→ **Records**
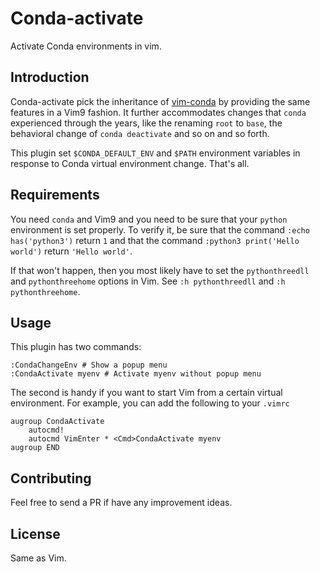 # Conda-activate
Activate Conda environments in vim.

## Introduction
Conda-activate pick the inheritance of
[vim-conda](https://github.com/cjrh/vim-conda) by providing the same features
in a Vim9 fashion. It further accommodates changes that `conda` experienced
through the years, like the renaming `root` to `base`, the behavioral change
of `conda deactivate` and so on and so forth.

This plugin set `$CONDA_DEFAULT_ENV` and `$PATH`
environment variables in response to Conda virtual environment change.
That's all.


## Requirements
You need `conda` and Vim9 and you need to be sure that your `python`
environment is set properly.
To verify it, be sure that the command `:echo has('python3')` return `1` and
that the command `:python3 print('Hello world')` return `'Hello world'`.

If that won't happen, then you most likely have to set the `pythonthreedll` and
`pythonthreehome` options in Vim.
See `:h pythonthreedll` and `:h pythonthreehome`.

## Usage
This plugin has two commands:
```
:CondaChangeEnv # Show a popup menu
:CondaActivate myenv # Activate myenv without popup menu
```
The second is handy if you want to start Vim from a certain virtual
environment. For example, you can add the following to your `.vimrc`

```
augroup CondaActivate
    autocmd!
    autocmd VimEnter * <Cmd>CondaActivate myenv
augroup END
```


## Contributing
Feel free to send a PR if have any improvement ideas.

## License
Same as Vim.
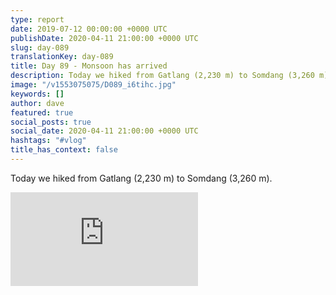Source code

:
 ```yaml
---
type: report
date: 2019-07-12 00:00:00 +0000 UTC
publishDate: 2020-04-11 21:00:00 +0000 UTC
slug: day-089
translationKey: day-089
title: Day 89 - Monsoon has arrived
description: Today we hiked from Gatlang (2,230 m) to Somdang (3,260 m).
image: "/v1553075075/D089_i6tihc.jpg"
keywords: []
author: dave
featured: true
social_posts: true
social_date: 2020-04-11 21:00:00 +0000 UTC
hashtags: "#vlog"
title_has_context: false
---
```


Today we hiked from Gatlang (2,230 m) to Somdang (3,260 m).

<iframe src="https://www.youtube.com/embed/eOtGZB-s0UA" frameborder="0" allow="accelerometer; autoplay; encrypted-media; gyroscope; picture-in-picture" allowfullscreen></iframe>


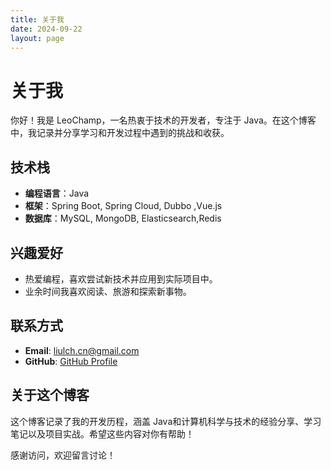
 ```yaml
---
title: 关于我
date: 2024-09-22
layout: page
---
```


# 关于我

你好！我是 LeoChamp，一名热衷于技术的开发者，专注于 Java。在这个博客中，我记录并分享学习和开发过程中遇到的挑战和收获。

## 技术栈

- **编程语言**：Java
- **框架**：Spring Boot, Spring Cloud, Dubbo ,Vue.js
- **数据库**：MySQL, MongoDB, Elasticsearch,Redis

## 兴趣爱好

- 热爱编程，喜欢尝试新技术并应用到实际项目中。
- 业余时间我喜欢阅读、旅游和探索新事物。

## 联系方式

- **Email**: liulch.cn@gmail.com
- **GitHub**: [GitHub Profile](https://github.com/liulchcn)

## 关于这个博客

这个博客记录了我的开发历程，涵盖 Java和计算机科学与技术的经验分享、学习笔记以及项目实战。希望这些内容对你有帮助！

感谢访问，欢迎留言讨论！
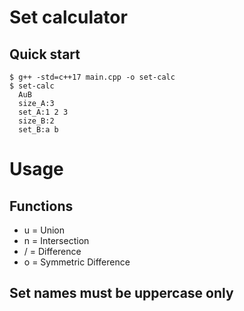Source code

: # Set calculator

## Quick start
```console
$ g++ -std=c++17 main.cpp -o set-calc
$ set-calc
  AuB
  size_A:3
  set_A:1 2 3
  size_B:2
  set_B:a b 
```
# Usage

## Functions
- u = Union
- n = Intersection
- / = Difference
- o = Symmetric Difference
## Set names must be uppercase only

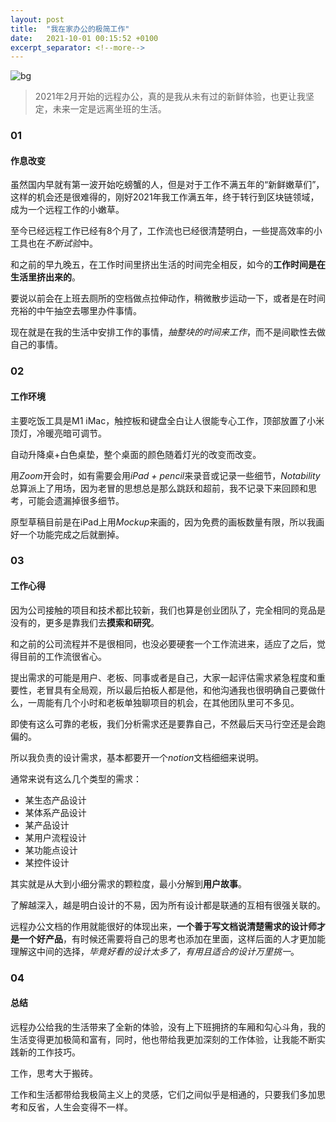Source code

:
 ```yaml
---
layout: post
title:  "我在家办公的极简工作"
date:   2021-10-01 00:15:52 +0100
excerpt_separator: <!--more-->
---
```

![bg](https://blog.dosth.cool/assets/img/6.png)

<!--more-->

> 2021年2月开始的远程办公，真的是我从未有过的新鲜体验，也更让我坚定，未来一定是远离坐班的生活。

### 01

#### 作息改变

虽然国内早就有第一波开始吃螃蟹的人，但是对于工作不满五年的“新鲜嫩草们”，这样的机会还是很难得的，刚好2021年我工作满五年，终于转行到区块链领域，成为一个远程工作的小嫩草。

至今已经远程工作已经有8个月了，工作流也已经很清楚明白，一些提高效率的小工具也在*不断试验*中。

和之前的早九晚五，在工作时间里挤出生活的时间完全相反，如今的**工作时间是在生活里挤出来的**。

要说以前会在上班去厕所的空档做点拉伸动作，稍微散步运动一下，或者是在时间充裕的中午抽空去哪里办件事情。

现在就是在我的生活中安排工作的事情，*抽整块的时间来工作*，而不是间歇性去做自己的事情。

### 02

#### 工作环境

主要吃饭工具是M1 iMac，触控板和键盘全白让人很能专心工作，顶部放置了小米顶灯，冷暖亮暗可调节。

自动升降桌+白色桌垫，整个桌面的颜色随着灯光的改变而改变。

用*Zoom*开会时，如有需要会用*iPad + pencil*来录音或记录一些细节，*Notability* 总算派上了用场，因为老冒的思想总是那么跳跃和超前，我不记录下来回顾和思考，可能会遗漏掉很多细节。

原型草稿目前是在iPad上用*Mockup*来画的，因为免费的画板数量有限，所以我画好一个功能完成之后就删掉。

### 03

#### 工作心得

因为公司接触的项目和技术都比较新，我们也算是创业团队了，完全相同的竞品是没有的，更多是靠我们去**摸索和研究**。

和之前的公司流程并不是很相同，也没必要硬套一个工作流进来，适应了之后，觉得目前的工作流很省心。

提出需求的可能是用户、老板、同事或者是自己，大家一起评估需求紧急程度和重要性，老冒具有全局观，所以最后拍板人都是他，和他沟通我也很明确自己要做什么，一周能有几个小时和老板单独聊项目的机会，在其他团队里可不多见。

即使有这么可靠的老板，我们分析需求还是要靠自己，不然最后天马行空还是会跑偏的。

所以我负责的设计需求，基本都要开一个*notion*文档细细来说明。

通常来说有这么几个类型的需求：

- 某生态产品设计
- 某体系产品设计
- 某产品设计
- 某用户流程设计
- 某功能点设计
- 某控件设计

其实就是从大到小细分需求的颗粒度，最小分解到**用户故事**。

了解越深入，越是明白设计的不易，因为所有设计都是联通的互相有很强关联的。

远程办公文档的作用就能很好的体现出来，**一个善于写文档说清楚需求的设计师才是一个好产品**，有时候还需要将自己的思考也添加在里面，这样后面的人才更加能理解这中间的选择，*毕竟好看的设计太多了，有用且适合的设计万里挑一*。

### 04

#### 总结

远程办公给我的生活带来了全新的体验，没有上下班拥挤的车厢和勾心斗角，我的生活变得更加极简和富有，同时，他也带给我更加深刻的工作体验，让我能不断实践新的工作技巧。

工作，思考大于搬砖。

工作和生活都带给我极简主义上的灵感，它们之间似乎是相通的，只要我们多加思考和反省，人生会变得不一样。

→ **Assignment**
Return only the lines of the records in which the string "have" appears.

→ **Exercise solution**
If that won't happen, then you most likely have to set the `pythonthreedll` and
Feel free to send a PR if have any improvement ideas.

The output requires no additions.